TRY IT → Show every line below where "image" can be found.

MATERIAL SUPPLIED →
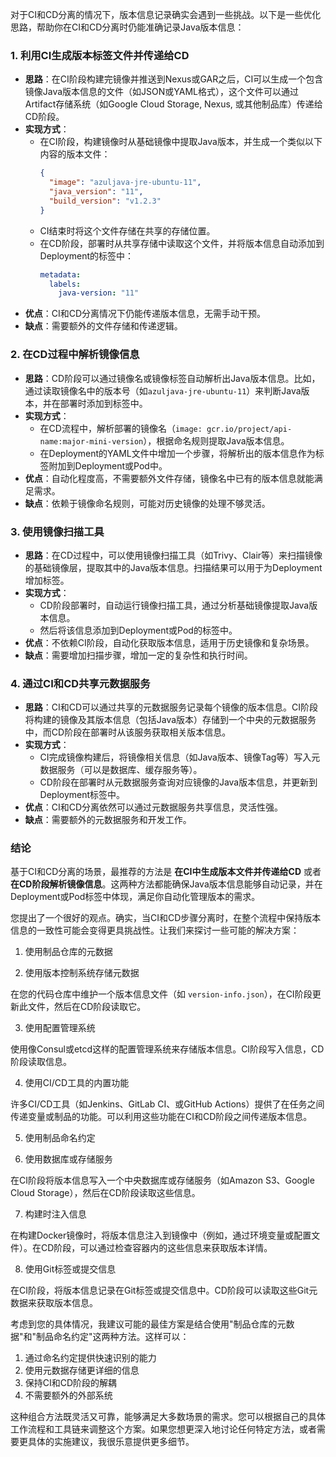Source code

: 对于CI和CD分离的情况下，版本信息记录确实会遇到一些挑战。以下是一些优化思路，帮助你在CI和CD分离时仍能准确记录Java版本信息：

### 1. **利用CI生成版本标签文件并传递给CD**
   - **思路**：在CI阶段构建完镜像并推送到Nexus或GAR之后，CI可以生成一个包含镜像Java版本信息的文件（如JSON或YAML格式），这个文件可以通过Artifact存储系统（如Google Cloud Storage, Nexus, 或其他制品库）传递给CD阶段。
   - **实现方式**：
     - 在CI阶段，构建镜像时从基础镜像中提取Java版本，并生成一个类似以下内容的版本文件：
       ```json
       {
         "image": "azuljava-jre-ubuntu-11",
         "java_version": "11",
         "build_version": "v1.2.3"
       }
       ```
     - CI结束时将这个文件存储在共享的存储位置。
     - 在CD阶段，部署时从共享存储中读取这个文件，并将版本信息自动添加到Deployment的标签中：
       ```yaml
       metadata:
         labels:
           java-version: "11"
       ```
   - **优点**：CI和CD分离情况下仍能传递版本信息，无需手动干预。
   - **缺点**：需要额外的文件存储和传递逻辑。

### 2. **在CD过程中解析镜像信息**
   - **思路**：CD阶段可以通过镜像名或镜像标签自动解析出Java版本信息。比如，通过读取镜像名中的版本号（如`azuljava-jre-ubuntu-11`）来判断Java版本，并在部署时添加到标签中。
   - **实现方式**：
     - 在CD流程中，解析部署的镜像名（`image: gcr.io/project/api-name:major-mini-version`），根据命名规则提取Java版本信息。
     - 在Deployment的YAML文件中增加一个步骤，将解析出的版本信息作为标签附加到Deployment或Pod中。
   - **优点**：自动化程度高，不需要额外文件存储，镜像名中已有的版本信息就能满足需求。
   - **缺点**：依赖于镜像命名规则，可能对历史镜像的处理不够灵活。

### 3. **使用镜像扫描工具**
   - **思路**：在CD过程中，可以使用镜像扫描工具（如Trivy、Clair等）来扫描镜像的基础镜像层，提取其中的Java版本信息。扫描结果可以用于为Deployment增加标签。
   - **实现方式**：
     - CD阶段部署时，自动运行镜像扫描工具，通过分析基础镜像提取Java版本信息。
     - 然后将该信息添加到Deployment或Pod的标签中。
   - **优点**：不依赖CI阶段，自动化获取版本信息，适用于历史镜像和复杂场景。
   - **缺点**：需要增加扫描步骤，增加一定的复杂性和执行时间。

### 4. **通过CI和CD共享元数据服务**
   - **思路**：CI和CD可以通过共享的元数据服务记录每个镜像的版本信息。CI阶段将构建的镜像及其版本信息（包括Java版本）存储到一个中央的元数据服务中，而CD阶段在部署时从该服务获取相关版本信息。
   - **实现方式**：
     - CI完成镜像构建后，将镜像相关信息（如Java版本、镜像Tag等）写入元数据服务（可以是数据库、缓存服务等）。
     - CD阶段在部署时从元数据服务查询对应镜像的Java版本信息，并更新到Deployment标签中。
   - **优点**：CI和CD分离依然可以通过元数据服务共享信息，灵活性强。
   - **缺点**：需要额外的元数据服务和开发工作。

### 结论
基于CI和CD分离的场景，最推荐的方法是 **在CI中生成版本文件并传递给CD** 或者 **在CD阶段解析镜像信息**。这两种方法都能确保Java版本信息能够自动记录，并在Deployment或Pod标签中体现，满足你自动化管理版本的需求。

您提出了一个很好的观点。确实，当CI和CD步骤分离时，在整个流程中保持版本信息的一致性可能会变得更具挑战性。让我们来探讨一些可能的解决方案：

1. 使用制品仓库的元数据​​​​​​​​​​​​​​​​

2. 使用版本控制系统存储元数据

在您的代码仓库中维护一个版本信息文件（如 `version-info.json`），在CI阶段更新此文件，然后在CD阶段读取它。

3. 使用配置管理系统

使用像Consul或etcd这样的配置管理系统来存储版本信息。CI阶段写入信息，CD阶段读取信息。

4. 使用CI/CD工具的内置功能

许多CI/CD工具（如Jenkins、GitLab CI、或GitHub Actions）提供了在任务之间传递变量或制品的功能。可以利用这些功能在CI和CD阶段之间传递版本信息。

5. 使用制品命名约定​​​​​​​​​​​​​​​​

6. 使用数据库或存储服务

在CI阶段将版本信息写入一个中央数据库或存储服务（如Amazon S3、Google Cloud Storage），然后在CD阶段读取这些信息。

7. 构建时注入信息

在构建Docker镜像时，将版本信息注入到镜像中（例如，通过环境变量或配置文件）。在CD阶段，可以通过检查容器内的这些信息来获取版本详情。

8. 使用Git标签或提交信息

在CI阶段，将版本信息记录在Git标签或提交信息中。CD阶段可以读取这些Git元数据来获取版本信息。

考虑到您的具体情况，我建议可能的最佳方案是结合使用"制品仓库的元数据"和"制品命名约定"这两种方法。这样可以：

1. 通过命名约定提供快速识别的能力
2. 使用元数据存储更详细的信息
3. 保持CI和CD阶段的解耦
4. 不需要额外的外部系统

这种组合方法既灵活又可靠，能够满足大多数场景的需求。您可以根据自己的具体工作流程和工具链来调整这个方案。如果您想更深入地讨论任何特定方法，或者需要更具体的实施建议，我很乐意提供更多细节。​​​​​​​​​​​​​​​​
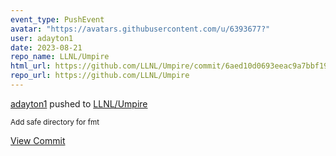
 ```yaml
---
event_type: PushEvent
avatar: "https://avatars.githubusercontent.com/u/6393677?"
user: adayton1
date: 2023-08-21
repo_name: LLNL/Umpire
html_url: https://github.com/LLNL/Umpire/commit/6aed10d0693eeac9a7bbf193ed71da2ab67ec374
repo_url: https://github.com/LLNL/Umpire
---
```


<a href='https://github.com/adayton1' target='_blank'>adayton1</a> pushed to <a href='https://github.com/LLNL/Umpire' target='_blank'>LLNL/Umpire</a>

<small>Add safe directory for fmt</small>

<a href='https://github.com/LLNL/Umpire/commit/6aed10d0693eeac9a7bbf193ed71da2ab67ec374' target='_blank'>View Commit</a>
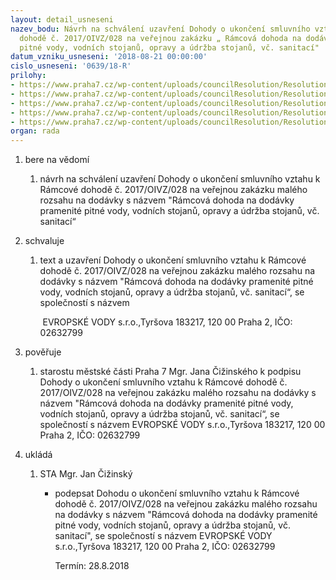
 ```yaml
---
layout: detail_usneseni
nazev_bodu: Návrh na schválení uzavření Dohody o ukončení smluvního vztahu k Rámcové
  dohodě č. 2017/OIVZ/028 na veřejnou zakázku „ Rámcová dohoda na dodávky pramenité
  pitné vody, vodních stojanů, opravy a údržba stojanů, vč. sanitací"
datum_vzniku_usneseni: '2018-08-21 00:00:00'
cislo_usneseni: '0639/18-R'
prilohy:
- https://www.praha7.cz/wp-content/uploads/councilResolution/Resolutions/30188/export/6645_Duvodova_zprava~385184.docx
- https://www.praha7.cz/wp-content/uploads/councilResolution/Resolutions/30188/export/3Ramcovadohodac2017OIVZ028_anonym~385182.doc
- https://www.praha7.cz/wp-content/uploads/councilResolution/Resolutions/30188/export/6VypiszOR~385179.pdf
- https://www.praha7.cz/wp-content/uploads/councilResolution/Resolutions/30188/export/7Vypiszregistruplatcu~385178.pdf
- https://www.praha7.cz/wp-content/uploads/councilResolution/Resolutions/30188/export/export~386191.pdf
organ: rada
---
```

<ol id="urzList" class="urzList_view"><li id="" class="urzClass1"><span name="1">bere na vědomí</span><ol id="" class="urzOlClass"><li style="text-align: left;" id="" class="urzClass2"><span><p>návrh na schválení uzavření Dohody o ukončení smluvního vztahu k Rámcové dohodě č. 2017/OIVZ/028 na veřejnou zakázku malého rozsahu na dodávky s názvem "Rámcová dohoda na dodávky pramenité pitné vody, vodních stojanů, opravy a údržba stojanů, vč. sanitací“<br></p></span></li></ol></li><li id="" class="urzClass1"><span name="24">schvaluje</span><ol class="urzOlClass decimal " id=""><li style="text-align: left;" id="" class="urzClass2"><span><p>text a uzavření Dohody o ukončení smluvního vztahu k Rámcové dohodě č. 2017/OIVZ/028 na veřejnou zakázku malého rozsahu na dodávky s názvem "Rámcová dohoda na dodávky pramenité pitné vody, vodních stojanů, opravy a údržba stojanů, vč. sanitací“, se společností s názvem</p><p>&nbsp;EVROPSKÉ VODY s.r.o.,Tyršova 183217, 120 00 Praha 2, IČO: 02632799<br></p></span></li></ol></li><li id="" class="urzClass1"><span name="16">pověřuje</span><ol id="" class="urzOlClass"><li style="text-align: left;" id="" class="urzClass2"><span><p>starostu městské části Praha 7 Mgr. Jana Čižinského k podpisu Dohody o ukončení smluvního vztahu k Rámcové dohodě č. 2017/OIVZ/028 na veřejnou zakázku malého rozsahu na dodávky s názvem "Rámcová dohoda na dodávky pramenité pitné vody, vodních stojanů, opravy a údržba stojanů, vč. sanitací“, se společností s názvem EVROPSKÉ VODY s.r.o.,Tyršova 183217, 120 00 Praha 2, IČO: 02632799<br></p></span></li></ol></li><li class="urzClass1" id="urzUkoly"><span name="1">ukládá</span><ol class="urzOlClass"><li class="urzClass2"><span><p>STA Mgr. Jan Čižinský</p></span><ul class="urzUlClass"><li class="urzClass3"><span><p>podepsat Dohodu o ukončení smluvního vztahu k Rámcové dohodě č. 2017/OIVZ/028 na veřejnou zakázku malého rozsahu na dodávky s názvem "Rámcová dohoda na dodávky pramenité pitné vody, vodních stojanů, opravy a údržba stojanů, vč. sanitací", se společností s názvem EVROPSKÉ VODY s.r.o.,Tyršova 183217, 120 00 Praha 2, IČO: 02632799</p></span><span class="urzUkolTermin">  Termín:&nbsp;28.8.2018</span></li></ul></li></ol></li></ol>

TASK OUTPUT →
         "image": "azuljava-jre-ubuntu-11",
     - 在CD流程中，解析部署的镜像名（`image: gcr.io/project/api-name:major-mini-version`），根据命名规则提取Java版本信息。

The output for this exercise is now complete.